» WORK INSTRUCTION
State how many lines of the data below hold the string "list", giving nothing but the number.

(Collected data)
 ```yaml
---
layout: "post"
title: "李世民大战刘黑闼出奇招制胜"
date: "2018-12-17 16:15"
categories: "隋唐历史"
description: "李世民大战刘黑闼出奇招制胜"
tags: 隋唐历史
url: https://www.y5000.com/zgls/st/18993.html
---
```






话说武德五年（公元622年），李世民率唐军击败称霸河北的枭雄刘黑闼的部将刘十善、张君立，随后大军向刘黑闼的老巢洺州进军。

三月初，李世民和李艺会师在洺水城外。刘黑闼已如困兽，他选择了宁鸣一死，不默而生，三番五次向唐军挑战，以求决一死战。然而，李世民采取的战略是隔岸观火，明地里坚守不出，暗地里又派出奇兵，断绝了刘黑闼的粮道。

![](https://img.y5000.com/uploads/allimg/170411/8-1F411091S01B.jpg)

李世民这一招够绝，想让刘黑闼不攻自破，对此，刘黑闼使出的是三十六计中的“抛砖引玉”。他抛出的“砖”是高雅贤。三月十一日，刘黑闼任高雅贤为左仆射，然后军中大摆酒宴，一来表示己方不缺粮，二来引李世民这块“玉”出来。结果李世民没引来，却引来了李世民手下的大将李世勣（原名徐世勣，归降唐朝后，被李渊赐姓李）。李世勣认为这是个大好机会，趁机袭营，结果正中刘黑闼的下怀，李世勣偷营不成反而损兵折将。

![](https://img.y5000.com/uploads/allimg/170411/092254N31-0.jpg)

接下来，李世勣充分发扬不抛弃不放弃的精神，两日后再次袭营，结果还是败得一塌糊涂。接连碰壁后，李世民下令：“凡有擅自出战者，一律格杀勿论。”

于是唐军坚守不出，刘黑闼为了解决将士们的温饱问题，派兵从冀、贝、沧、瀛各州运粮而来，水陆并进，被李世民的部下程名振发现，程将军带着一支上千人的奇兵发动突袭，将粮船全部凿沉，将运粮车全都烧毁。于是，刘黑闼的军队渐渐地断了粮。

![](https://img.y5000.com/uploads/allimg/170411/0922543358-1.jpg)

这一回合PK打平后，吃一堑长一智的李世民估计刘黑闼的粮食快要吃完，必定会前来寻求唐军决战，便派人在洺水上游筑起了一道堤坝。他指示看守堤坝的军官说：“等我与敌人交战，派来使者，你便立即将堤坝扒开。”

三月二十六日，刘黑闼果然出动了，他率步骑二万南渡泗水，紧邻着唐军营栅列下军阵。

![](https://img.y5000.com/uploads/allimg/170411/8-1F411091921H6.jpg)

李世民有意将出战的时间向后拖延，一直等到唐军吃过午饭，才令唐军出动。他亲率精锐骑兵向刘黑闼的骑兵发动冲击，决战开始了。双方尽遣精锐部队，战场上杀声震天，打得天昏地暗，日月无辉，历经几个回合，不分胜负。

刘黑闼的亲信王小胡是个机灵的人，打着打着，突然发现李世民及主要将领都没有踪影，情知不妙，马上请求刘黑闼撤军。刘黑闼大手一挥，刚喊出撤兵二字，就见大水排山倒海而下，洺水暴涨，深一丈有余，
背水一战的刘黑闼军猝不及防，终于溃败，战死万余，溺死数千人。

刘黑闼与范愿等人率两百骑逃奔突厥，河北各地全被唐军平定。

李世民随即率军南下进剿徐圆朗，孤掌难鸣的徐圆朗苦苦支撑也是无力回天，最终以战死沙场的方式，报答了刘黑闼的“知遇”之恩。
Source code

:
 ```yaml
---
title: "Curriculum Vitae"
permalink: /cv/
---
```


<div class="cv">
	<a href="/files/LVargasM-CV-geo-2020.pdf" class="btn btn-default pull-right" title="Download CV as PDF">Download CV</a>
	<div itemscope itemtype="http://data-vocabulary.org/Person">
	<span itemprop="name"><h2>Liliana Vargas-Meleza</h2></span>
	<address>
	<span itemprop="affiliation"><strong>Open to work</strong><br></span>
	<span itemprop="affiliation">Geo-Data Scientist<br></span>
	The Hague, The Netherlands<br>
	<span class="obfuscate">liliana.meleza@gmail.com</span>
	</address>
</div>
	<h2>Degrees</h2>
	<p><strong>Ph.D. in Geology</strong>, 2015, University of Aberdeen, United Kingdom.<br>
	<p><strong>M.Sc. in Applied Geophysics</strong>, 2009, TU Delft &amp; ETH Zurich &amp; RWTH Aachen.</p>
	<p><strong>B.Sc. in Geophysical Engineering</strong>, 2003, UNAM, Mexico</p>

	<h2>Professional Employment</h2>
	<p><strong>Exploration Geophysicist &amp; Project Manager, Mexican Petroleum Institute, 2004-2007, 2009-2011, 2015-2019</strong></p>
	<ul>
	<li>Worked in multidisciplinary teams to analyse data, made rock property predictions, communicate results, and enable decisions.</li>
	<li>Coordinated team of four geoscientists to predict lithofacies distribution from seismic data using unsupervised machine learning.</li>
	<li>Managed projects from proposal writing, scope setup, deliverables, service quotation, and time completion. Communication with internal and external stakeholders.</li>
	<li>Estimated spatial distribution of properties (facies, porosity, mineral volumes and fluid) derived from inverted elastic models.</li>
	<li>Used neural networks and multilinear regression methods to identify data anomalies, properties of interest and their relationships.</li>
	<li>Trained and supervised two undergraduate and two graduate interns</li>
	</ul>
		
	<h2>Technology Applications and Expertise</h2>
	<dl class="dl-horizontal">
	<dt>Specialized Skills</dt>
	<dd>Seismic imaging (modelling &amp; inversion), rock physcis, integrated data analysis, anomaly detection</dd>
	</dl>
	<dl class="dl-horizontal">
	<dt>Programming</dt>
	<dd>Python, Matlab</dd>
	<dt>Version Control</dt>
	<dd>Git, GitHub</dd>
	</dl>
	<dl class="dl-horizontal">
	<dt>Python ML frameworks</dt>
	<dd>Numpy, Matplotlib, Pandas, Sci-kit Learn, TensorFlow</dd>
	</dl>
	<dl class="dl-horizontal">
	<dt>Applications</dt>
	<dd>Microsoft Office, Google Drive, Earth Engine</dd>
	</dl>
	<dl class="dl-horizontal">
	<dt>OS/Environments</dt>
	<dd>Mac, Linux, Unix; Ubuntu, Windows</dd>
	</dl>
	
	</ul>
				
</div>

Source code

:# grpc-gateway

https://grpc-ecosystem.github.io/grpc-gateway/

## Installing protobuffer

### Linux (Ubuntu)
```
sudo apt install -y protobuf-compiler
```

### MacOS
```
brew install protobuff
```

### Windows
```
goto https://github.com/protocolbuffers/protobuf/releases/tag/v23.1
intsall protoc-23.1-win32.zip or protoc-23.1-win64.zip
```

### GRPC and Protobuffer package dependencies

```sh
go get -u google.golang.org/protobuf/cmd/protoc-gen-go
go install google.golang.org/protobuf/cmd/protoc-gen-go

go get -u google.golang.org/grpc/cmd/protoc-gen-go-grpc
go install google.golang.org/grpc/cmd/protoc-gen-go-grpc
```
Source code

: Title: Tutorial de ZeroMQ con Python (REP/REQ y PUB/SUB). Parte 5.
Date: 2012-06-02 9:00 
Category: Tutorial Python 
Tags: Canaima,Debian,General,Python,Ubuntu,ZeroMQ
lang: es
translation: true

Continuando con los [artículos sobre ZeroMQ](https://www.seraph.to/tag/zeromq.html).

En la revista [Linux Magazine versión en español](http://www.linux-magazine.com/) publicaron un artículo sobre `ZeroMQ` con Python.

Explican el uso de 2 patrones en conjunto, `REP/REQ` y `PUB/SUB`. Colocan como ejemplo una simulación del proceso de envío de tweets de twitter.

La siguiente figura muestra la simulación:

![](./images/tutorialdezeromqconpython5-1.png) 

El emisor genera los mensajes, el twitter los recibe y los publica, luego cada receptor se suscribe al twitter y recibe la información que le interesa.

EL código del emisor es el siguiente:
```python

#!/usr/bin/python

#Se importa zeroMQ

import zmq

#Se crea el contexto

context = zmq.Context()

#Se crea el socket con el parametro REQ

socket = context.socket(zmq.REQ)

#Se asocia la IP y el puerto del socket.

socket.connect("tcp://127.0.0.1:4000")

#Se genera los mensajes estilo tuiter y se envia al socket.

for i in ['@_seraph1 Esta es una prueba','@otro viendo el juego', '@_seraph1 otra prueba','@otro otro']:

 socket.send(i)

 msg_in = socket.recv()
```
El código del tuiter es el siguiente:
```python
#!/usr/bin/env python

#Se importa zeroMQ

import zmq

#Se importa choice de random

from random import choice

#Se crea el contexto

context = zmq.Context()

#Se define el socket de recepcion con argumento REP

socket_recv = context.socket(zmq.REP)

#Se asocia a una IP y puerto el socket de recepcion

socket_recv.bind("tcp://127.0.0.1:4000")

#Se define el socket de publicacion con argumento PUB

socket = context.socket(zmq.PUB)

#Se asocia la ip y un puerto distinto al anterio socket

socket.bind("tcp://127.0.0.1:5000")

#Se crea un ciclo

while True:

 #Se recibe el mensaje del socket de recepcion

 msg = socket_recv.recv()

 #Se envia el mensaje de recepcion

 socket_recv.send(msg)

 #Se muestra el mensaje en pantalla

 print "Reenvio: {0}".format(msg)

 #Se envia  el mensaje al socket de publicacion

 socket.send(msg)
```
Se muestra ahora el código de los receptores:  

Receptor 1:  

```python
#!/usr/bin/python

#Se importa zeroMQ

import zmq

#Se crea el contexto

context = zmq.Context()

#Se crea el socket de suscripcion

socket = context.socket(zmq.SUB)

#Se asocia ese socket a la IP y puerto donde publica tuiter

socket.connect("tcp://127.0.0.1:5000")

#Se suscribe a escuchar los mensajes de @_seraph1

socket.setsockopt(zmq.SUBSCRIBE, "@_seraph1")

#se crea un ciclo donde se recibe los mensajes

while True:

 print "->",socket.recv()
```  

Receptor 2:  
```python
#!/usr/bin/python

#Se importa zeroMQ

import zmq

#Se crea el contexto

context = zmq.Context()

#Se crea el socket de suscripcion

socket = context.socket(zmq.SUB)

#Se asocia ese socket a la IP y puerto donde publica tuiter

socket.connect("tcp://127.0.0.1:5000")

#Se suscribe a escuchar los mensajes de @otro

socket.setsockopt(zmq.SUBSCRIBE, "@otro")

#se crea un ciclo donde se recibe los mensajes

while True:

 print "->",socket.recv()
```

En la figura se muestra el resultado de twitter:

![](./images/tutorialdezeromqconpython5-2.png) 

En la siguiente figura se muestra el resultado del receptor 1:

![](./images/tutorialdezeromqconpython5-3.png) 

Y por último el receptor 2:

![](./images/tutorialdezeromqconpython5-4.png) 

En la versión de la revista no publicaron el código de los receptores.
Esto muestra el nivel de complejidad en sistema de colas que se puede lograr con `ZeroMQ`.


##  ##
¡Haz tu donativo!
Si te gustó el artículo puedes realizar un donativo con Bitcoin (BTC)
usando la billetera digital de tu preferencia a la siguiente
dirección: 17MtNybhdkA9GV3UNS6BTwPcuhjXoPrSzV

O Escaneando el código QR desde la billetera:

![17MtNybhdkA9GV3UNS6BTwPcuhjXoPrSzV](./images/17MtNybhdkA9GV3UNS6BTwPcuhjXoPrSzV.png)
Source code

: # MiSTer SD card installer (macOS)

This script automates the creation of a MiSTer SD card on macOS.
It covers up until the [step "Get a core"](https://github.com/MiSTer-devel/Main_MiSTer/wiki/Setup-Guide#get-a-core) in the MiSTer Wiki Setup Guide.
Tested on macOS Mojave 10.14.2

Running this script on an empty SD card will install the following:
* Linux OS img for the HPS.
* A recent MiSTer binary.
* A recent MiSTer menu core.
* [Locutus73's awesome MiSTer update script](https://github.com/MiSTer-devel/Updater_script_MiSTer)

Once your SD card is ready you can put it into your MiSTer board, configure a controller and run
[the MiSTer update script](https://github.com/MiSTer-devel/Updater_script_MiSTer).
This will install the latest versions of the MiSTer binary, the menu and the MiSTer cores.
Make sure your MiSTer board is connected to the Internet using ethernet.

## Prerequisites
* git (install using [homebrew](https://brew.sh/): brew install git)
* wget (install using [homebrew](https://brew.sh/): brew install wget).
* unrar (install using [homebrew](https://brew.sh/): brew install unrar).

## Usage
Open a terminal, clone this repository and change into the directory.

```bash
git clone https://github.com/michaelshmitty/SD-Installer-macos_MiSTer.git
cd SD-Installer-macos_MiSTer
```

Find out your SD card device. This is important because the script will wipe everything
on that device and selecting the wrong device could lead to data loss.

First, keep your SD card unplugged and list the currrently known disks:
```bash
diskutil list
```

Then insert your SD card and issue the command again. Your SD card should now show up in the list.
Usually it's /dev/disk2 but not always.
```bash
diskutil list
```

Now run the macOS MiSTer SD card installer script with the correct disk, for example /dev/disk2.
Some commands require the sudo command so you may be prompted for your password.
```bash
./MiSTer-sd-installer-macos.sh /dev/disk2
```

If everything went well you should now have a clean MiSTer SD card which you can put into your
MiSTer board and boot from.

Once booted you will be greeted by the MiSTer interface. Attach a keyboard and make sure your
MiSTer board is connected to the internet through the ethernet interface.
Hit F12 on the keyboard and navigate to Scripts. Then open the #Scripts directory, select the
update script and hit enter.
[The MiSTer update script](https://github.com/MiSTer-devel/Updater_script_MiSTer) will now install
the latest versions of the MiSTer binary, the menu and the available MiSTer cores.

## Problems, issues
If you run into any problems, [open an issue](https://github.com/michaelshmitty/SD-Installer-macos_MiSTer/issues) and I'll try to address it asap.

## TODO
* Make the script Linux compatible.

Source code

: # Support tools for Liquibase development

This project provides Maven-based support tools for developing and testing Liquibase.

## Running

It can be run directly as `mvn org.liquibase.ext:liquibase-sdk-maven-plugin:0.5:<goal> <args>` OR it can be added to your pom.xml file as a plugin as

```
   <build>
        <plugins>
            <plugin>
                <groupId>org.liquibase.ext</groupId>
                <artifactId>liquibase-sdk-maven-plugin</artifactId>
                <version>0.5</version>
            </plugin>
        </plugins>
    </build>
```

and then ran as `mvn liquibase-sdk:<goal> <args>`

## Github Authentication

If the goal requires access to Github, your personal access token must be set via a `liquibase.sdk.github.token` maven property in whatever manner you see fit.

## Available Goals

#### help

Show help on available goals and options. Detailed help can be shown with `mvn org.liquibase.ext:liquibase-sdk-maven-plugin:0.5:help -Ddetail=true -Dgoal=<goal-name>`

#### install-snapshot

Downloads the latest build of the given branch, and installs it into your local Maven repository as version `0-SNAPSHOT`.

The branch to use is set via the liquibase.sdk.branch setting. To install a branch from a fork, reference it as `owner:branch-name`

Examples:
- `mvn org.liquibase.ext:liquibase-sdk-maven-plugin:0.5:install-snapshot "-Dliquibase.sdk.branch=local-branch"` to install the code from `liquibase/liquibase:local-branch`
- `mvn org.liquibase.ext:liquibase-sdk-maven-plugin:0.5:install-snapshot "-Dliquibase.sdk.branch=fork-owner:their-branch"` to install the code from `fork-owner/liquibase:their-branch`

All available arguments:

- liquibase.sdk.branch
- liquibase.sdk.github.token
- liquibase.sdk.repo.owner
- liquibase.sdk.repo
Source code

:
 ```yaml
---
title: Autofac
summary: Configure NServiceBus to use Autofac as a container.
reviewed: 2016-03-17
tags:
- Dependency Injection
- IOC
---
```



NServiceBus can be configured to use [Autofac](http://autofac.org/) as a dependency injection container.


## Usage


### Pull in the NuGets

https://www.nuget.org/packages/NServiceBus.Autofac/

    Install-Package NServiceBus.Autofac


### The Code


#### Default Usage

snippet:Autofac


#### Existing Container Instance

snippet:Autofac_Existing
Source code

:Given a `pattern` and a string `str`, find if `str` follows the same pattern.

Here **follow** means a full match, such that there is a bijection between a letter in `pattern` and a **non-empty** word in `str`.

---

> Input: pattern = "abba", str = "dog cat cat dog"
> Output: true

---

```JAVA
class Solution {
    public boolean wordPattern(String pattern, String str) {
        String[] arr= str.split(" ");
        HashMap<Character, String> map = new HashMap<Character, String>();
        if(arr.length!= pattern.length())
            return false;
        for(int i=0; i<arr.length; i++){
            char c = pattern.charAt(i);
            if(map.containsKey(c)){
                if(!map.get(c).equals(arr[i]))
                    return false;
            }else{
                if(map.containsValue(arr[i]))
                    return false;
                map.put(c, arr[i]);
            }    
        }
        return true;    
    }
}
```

» THE ANSWER
4